Las crisis siempre han afectado más a los de abajo. Eso es algo que se aprende sin tener un curso básico de historia elemental. Pero estos pobres, que somos la gran mayoría, hemos desarrollado a lo largo de la historia diversas formas de apoyo que nos han permitido subsistir en las malas y en las pésimas, pues la crisis es una constante para quienes vivimos por debajo de la satisfacción mínima de las necesidades económicas.

Las circunstancias actuales nos hacen reconocer la fragilidad de la condición humana, atrapada por un largo periodo en la burbuja del desarrollo ilimitado que ofreció el libre mercado, y cuyo fin abrupto viene con la máscara de un enemigo invisible: un virus que mantiene a todos encerrados, logrando con ello la desmovilización social para salvar la vida (mientras desde los poderes quieren salvar sus ganancias). Pero nosotr@s (las y los obreros, campesinos, desempleados, migrantes, comerciantes informales, etc.) quienes no podemos darnos el lujo de quedarnos en cuarentena hemos aprendido algo a través de los siglos: a sobrevivir.

Las ollas populares en Sudamérica son una expresión de cómo se puede comer bien, nutriendo la panza y el espíritu, ante las adversidades. En Montevideo, Buenos Aires, Santiago y otras ciudades del Cono Sur crecen estas comidas colectivas frente al embate económico por el coronavirus que hace crecer por decenas de miles las solicitudes de seguro de desempleo, con la cualidad de que tienen asambleas donde se decide algo mas que comer: subsistir con dignidad . En México su expresión es la cocina popular que permite una buena comida a precios bajos o de manera gratuita, pero la mayoría son espacios del clientelismo partidista y no hay decisión ni participación popular.

Otro ejemplo son las redes vecinales de distribución de alimentos que están creciendo en las grandes ciudades de México, ya se articulan redes de vecinos organizados para comprar alimentos en medianas cantidades para después distribuirlos por medio de vecinos en bicicletas, abasteciendo un sector urbano desfavorecido y activando las economías campesinas y pequeñas industrias locales que han quedado a la deriva frente a esta contingencia.

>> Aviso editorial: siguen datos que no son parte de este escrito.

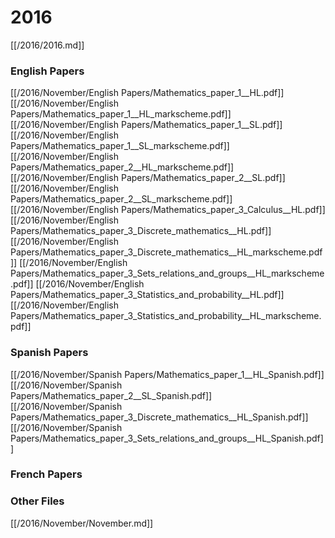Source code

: # 2016

[[/2016/2016.md]]

### English Papers
[[/2016/November/English Papers/Mathematics_paper_1__HL.pdf]]
[[/2016/November/English Papers/Mathematics_paper_1__HL_markscheme.pdf]]
[[/2016/November/English Papers/Mathematics_paper_1__SL.pdf]]
[[/2016/November/English Papers/Mathematics_paper_1__SL_markscheme.pdf]]
[[/2016/November/English Papers/Mathematics_paper_2__HL_markscheme.pdf]]
[[/2016/November/English Papers/Mathematics_paper_2__SL.pdf]]
[[/2016/November/English Papers/Mathematics_paper_2__SL_markscheme.pdf]]
[[/2016/November/English Papers/Mathematics_paper_3_Calculus__HL.pdf]]
[[/2016/November/English Papers/Mathematics_paper_3_Discrete_mathematics__HL.pdf]]
[[/2016/November/English Papers/Mathematics_paper_3_Discrete_mathematics__HL_markscheme.pdf]]
[[/2016/November/English Papers/Mathematics_paper_3_Sets_relations_and_groups__HL_markscheme.pdf]]
[[/2016/November/English Papers/Mathematics_paper_3_Statistics_and_probability__HL.pdf]]
[[/2016/November/English Papers/Mathematics_paper_3_Statistics_and_probability__HL_markscheme.pdf]]
### Spanish Papers
[[/2016/November/Spanish Papers/Mathematics_paper_1__HL_Spanish.pdf]]
[[/2016/November/Spanish Papers/Mathematics_paper_2__SL_Spanish.pdf]]
[[/2016/November/Spanish Papers/Mathematics_paper_3_Discrete_mathematics__HL_Spanish.pdf]]
[[/2016/November/Spanish Papers/Mathematics_paper_3_Sets_relations_and_groups__HL_Spanish.pdf]]
### French Papers

### Other Files
[[/2016/November/November.md]]
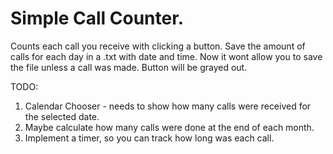 # Simple Call Counter.

Counts each call you receive with clicking a button.
Save the amount of calls for each day in a .txt with date and time.
Now it wont allow you to save the file unless a call was made. Button will be grayed out.




TODO:

1.	Calendar Chooser - needs to show how many calls were received for the selected date.
2.	Maybe calculate how many calls were done at the end of each month.
3.	Implement a timer, so you can track how long was each call.


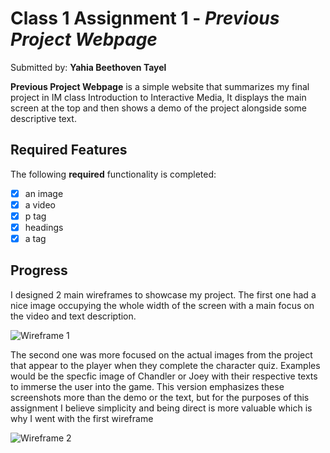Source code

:# Class 1 Assignment 1 - *Previous Project Webpage*

Submitted by: **Yahia Beethoven Tayel**

**Previous Project Webpage** is a simple website that summarizes my final project in IM class Introduction to Interactive Media, It displays the main screen at the top and then shows a demo of the project alongside some descriptive text. 

## Required Features

The following **required** functionality is completed:

* [x] an image
* [x] a video
* [x] p tag
* [x] headings
* [x] a tag

## Progress

I designed 2 main wireframes to showcase my project. 
The first one had a nice image occupying the whole width of the screen with a main focus on the video and text description.

<img src='https://github.com/yahiabeethoven/ConnectionsLab/tree/main/Week%201/webSiteAssignment1/Wireframes/Wireframe Design 1.png' title='Wireframe 1' width='' alt='Wireframe 1' />

The second one was more focused on the actual images from the project that appear to the player when they complete the character quiz. Examples would be the specfic image of Chandler or Joey with their respective texts to immerse the user into the game. This version emphasizes these screenshots more than the demo or the text, but for the purposes of this assignment I believe simplicity and being direct is more valuable which is why I went with the first wireframe

<img src='https://github.com/yahiabeethoven/ConnectionsLab/tree/main/Week%201/webSiteAssignment1/Wireframes/Wireframe Design 2.png' title='Wireframe 2' width='' alt='Wireframe 2' />


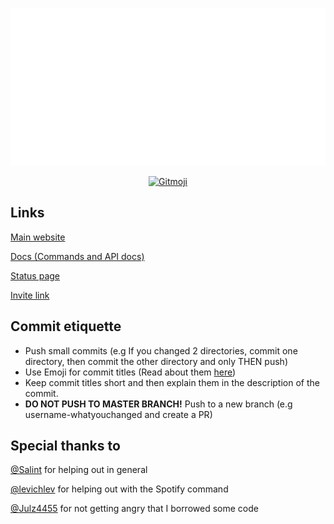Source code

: <p align="center">
  <img src="readme.svg">
</p>
<p align="center">
	<a href="https://gitmoji.dev">
		<img src="https://img.shields.io/badge/gitmoji-%20😜%20😍-FFDD67.svg?style=flat-square"
			 alt="Gitmoji">
	</a>
</p>

## Links

[Main website](https://karen.exerra.xyz)

[Docs (Commands and API docs)](https://docs.karen.exerra.xyz)

[Status page](https://status.exerra.xyz)

[Invite link](https://discord.com/api/oauth2/authorize?client_id=599289687743397889&permissions=8&scope=bot)

## Commit etiquette

* Push small commits (e.g If you changed 2 directories, commit one directory, then commit the other directory and only THEN push)
* Use Emoji for commit titles (Read about them [here](https://gitmoji.dev))
* Keep commit titles short and then explain them in the description of the commit.
* **DO NOT PUSH TO MASTER BRANCH!** Push to a new branch (e.g username-whatyouchanged and create a PR)

## Special thanks to

[@Salint](https://github.com/Salint) for helping out in general

[@levichlev](https://github.com/levichlev) for helping out with the Spotify command

[@Julz4455](https://github.com/Julz4455) for not getting angry that I borrowed some code
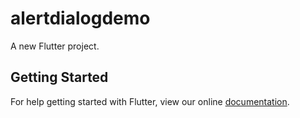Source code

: # alertdialogdemo

A new Flutter project.

## Getting Started

For help getting started with Flutter, view our online
[documentation](https://flutter.io/).
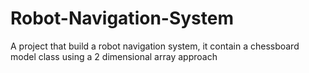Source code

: # Robot-Navigation-System
 A project that build a robot navigation system, it contain a chessboard model class using a 2 dimensional array approach
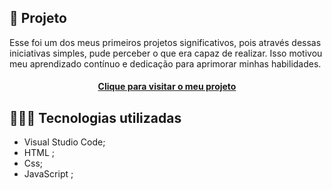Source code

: ## 🌳 Projeto
Esse foi um dos meus primeiros projetos significativos, pois através dessas iniciativas simples, pude perceber o que era capaz de realizar. Isso motivou meu aprendizado contínuo e dedicação para aprimorar minhas habilidades.

<h4 align="center"><a href="https://pablo-m-santos.github.io/Primeiro_Projeto/">Clique para visitar o meu projeto</a></h4>

## 👨🏽‍💻 Tecnologias utilizadas
  - Visual Studio Code;
  - HTML ;
  - Css;
  - JavaScript ;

En gran parte de los países llamados emergentes, y desde hace mucho tiempo existen las huertas familiares, con un creciente glamour clasemediero, resultan vitales para muchas familias, sobre todo aquellas que viven en la periferia de las grandes ciudades. Pequeñas porciones de tierra o espacios condicionados para la siembra de hortalizas y algunos frutos son mantenidos por las familias que dependen en cierta medida de estos vegetales para complementar su dieta.

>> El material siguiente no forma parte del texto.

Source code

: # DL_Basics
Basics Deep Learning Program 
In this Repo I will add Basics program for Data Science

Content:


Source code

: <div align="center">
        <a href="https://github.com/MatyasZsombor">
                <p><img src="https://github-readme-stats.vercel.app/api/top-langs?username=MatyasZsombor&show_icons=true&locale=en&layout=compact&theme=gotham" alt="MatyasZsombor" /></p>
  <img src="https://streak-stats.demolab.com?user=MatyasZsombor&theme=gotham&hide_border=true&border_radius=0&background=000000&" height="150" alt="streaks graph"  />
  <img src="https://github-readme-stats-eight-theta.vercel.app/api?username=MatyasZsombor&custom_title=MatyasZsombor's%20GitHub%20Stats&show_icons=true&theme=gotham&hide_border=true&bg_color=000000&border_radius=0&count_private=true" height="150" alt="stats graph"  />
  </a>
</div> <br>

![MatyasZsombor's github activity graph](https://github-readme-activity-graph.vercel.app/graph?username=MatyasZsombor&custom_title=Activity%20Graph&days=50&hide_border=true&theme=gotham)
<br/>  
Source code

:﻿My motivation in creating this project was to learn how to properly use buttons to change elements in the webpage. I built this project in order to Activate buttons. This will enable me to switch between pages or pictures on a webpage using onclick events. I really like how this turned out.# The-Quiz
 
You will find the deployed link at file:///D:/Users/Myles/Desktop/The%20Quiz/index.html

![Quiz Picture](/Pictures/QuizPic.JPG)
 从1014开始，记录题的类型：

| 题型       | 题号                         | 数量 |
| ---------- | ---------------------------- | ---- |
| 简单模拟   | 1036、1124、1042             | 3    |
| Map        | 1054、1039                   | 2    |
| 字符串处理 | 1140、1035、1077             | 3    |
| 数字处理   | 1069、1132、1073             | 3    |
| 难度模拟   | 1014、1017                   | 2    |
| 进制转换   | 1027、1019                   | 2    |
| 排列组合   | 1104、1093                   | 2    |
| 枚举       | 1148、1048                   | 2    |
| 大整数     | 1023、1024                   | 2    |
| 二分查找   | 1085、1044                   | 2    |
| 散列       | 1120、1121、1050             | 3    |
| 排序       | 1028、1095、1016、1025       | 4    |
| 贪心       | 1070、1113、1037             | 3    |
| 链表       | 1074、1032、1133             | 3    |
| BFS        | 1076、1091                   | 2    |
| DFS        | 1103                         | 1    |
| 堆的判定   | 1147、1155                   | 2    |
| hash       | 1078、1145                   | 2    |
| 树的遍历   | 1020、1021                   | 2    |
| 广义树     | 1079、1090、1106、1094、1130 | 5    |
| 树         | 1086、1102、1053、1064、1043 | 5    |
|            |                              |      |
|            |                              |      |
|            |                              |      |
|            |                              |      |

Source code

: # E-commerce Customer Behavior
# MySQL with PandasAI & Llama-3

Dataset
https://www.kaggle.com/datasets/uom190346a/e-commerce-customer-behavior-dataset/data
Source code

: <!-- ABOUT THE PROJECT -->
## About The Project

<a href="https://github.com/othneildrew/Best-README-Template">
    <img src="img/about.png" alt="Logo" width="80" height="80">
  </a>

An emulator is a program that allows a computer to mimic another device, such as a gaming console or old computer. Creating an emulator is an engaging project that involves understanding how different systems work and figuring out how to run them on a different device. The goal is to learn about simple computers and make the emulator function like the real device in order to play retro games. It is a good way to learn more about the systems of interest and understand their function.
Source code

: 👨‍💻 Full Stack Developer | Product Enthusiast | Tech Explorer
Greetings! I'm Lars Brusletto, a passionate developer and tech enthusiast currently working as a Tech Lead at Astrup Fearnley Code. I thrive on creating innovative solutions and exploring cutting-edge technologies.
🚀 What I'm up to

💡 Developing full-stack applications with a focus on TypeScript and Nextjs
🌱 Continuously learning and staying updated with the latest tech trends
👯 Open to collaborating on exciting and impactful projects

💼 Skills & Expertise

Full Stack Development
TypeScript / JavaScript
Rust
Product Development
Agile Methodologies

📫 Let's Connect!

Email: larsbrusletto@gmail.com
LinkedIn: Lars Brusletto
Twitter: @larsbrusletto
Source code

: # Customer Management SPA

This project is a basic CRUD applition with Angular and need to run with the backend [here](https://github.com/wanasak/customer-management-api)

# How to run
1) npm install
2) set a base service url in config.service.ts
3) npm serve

Los mercados alternativos como los tianguis en México permiten la circulación de bienes en cadenas cortas, no se desplazan mucho del lugar de su producción al de su consumo, permitiendo que los vendedores, algunas veces los mismos campesinos, vendan sus productos directos al comprador final, evitando intermediarios y ganando ambos en precio y calidad.

Por igual, poco a poco se acepta en las ciudades lo que en las comunidades rurales es un valor reconocido: la salud comunitaria con hierbas, remedios y consejos que previenen y apoyan Los viveros y las colectivas de salud comunitaria y popular son un baluarte familiar y social.

Finalmente, el reciclaje y reparación de todo tipo de productos y bienes posibilita que los sectores más desprotegidos accedan al uso de diversas tecnologías y servicios a un precio mínimo, gracias a los cada vez más escasos talleres de barrio que ahora parecen revalorarse por su imprescindible servicio a la comunidad.

Son tiempos difíciles, eso lo sabemos, pero el espíritu comunitario que nos une a los de abajo se está propagando con la caída del escenario ficticio de la individualidad autosuficiente (el individualismo) ese virus social que ha propagado el capitalismo en las últimas décadas, y ahora nos podemos ver a los ojos de nuevo para reencontrarnos como humanidad.